World War II (1939-1945)

Threat of war with Germany during the late 1930s mobilized the Tirailleurs Sénégalais. The Conscription Law of 1919 effectively established black African soldiers among the French military ranks, although they were still led mainly by white officers. By 1939, service in the army became &ldquoa universal male obligation&rdquo for young black Africans and some even found themselves integrated into the regular French army.

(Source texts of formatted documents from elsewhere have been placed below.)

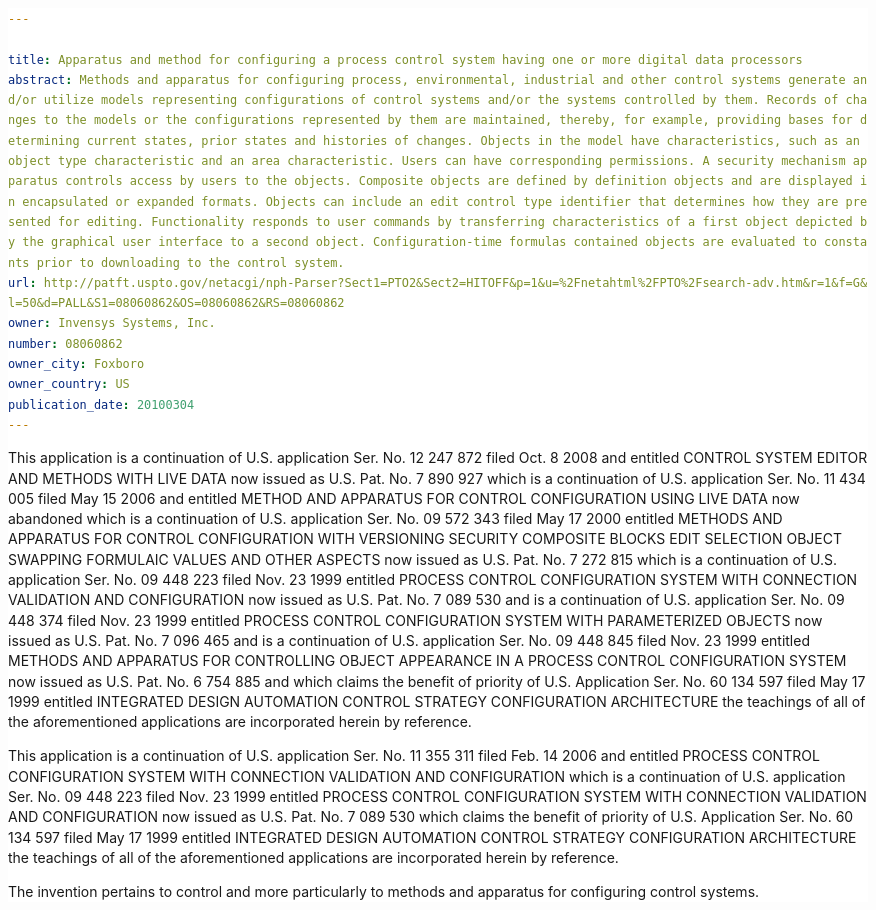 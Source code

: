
 ```yaml
---

title: Apparatus and method for configuring a process control system having one or more digital data processors
abstract: Methods and apparatus for configuring process, environmental, industrial and other control systems generate and/or utilize models representing configurations of control systems and/or the systems controlled by them. Records of changes to the models or the configurations represented by them are maintained, thereby, for example, providing bases for determining current states, prior states and histories of changes. Objects in the model have characteristics, such as an object type characteristic and an area characteristic. Users can have corresponding permissions. A security mechanism apparatus controls access by users to the objects. Composite objects are defined by definition objects and are displayed in encapsulated or expanded formats. Objects can include an edit control type identifier that determines how they are presented for editing. Functionality responds to user commands by transferring characteristics of a first object depicted by the graphical user interface to a second object. Configuration-time formulas contained objects are evaluated to constants prior to downloading to the control system.
url: http://patft.uspto.gov/netacgi/nph-Parser?Sect1=PTO2&Sect2=HITOFF&p=1&u=%2Fnetahtml%2FPTO%2Fsearch-adv.htm&r=1&f=G&l=50&d=PALL&S1=08060862&OS=08060862&RS=08060862
owner: Invensys Systems, Inc.
number: 08060862
owner_city: Foxboro
owner_country: US
publication_date: 20100304
---
```

This application is a continuation of U.S. application Ser. No. 12 247 872 filed Oct. 8 2008 and entitled CONTROL SYSTEM EDITOR AND METHODS WITH LIVE DATA now issued as U.S. Pat. No. 7 890 927 which is a continuation of U.S. application Ser. No. 11 434 005 filed May 15 2006 and entitled METHOD AND APPARATUS FOR CONTROL CONFIGURATION USING LIVE DATA now abandoned which is a continuation of U.S. application Ser. No. 09 572 343 filed May 17 2000 entitled METHODS AND APPARATUS FOR CONTROL CONFIGURATION WITH VERSIONING SECURITY COMPOSITE BLOCKS EDIT SELECTION OBJECT SWAPPING FORMULAIC VALUES AND OTHER ASPECTS now issued as U.S. Pat. No. 7 272 815 which is a continuation of U.S. application Ser. No. 09 448 223 filed Nov. 23 1999 entitled PROCESS CONTROL CONFIGURATION SYSTEM WITH CONNECTION VALIDATION AND CONFIGURATION now issued as U.S. Pat. No. 7 089 530 and is a continuation of U.S. application Ser. No. 09 448 374 filed Nov. 23 1999 entitled PROCESS CONTROL CONFIGURATION SYSTEM WITH PARAMETERIZED OBJECTS now issued as U.S. Pat. No. 7 096 465 and is a continuation of U.S. application Ser. No. 09 448 845 filed Nov. 23 1999 entitled METHODS AND APPARATUS FOR CONTROLLING OBJECT APPEARANCE IN A PROCESS CONTROL CONFIGURATION SYSTEM now issued as U.S. Pat. No. 6 754 885 and which claims the benefit of priority of U.S. Application Ser. No. 60 134 597 filed May 17 1999 entitled INTEGRATED DESIGN AUTOMATION CONTROL STRATEGY CONFIGURATION ARCHITECTURE the teachings of all of the aforementioned applications are incorporated herein by reference.

This application is a continuation of U.S. application Ser. No. 11 355 311 filed Feb. 14 2006 and entitled PROCESS CONTROL CONFIGURATION SYSTEM WITH CONNECTION VALIDATION AND CONFIGURATION which is a continuation of U.S. application Ser. No. 09 448 223 filed Nov. 23 1999 entitled PROCESS CONTROL CONFIGURATION SYSTEM WITH CONNECTION VALIDATION AND CONFIGURATION now issued as U.S. Pat. No. 7 089 530 which claims the benefit of priority of U.S. Application Ser. No. 60 134 597 filed May 17 1999 entitled INTEGRATED DESIGN AUTOMATION CONTROL STRATEGY CONFIGURATION ARCHITECTURE the teachings of all of the aforementioned applications are incorporated herein by reference.

The invention pertains to control and more particularly to methods and apparatus for configuring control systems.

France sent a large portion of their colonial African soldiers to help defend the Maginot Line in May and June of 1940. A superior, overwhelming German army, spearheaded by Panzers, swiftly overran the unprepared French troops. Many Tirailleurs Sénégalais were killed or taken prisoner and suffered greatly as POWs in northern France under the German racial ideologies. Those black Africans lucky enough to escape the German onslaught saw service with the Free French forces in Africa, Italy, and later again in France during the liberation in 1944. In total, some 200,000 black Africans served France during WWII.
Note on WWII Uniform:
During the months of the German invasion in 1940, colonial black African troops wore a khaki uniform and a garrison cap or fez. Some black troops are seen wearing the Model 1926 Adrian helmet with anchor or Colonial Infantry anchor and grenade badges. Photographs in the German Federal Archive (Das Bundesarchiv) of captured colonial troops support this. Also, colonial troops received a mixture of uniforms from France, Great Britain, and the United States for the French liberation in 1944. This included American Model 1 (M-1) helmets with colonial anchor insignia.

Post-World War II (1945-1960)

The post-WWII period greatly changed the Tirailleurs Sénégalais. Soon after the Paris liberation, black African soldiers felt slighted by French administrators that reverted back to old colonial rule. This resentment sparked soldier uprisings and led to the establishment of several veteran organizations in French West Africa that struggled for equality among their mainland France cohorts. As a result black African assimilation into the regular French army increased greatly in the late 1940s and 1950s as the Tirailleurs Sénégalais finally shed its mercenary type role to become a unit where volunteers outnumbered the conscripts and members reached officer ranks. This period of professionalism did not last long, however.
The 1950s birthed nationalist and independence movements throughout the French colonies. These movements were developing since the beginning of French colonial rule, but reached a peak under the new French Fourth Republic and French Union. The conflict in Indochina made matters worse, and soon after France began losing the majority of its overseas territories in western Africa. By 1960, all former colonies of French West Africa were independent.